-------- Entries supplied

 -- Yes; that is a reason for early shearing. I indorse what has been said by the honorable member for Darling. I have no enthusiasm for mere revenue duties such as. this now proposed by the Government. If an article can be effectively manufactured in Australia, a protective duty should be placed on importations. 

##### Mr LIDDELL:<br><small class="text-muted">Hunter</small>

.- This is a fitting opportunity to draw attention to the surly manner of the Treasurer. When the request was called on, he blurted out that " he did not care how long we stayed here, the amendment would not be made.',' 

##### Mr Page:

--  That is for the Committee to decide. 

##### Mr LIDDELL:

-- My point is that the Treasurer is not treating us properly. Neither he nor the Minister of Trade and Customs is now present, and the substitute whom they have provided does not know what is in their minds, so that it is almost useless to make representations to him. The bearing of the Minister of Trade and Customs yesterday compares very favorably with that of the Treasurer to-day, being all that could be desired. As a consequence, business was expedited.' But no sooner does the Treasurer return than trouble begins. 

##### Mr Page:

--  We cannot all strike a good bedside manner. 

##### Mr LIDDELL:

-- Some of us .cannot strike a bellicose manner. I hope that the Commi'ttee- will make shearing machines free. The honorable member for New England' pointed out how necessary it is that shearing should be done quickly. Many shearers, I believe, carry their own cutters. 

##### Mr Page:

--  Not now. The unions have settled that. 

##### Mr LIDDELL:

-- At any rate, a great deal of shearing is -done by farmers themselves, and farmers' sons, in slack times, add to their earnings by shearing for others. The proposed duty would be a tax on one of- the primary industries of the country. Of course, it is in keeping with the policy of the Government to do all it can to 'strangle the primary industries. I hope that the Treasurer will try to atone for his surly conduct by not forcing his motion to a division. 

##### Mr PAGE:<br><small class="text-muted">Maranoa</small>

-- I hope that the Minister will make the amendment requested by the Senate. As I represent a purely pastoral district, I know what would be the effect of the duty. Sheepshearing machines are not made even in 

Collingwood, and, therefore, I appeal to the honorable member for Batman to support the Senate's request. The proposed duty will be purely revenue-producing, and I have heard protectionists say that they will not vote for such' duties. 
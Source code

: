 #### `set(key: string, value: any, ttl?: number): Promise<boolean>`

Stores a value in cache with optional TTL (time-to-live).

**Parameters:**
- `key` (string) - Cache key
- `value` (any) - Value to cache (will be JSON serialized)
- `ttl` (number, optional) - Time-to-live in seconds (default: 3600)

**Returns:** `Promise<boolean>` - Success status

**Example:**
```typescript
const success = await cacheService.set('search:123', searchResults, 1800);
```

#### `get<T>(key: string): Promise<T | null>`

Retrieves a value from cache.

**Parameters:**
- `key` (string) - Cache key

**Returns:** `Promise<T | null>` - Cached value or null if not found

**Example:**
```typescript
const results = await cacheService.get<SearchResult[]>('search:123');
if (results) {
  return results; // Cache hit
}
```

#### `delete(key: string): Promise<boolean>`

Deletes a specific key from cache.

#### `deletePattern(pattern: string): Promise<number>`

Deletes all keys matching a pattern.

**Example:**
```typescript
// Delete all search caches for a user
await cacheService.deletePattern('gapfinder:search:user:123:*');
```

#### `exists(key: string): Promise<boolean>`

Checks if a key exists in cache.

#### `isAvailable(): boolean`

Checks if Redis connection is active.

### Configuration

----------------

Return all the data above, unaltered and complete.

 -- Yes; that is a reason for early shearing. I indorse what has been said by the honorable member for Darling. I have no enthusiasm for mere revenue duties such as. this now proposed by the Government. If an article can be effectively manufactured in Australia, a protective duty should be placed on importations. 

##### Mr LIDDELL:<br><small class="text-muted">Hunter</small>

.- This is a fitting opportunity to draw attention to the surly manner of the Treasurer. When the request was called on, he blurted out that " he did not care how long we stayed here, the amendment would not be made.',' 

##### Mr Page:

--  That is for the Committee to decide. 

##### Mr LIDDELL:

-- My point is that the Treasurer is not treating us properly. Neither he nor the Minister of Trade and Customs is now present, and the substitute whom they have provided does not know what is in their minds, so that it is almost useless to make representations to him. The bearing of the Minister of Trade and Customs yesterday compares very favorably with that of the Treasurer to-day, being all that could be desired. As a consequence, business was expedited.' But no sooner does the Treasurer return than trouble begins. 

##### Mr Page:

--  We cannot all strike a good bedside manner. 

##### Mr LIDDELL:

-- Some of us .cannot strike a bellicose manner. I hope that the Commi'ttee- will make shearing machines free. The honorable member for New England' pointed out how necessary it is that shearing should be done quickly. Many shearers, I believe, carry their own cutters. 

##### Mr Page:

--  Not now. The unions have settled that. 

##### Mr LIDDELL:

-- At any rate, a great deal of shearing is -done by farmers themselves, and farmers' sons, in slack times, add to their earnings by shearing for others. The proposed duty would be a tax on one of- the primary industries of the country. Of course, it is in keeping with the policy of the Government to do all it can to 'strangle the primary industries. I hope that the Treasurer will try to atone for his surly conduct by not forcing his motion to a division. 

##### Mr PAGE:<br><small class="text-muted">Maranoa</small>

-- I hope that the Minister will make the amendment requested by the Senate. As I represent a purely pastoral district, I know what would be the effect of the duty. Sheepshearing machines are not made even in 

Collingwood, and, therefore, I appeal to the honorable member for Batman to support the Senate's request. The proposed duty will be purely revenue-producing, and I have heard protectionists say that they will not vote for such' duties. 
Source code

: #### `set(key: string, value: any, ttl?: number): Promise<boolean>`

Stores a value in cache with optional TTL (time-to-live).

**Parameters:**
- `key` (string) - Cache key
- `value` (any) - Value to cache (will be JSON serialized)
- `ttl` (number, optional) - Time-to-live in seconds (default: 3600)

**Returns:** `Promise<boolean>` - Success status

**Example:**
```typescript
const success = await cacheService.set('search:123', searchResults, 1800);
```

#### `get<T>(key: string): Promise<T | null>`

Retrieves a value from cache.

**Parameters:**
- `key` (string) - Cache key

**Returns:** `Promise<T | null>` - Cached value or null if not found

**Example:**
```typescript
const results = await cacheService.get<SearchResult[]>('search:123');
if (results) {
  return results; // Cache hit
}
```

#### `delete(key: string): Promise<boolean>`

Deletes a specific key from cache.

#### `deletePattern(pattern: string): Promise<number>`

Deletes all keys matching a pattern.

**Example:**
```typescript
// Delete all search caches for a user
await cacheService.deletePattern('gapfinder:search:user:123:*');
```

#### `exists(key: string): Promise<boolean>`

Checks if a key exists in cache.

#### `isAvailable(): boolean`

Checks if Redis connection is active.

### Configuration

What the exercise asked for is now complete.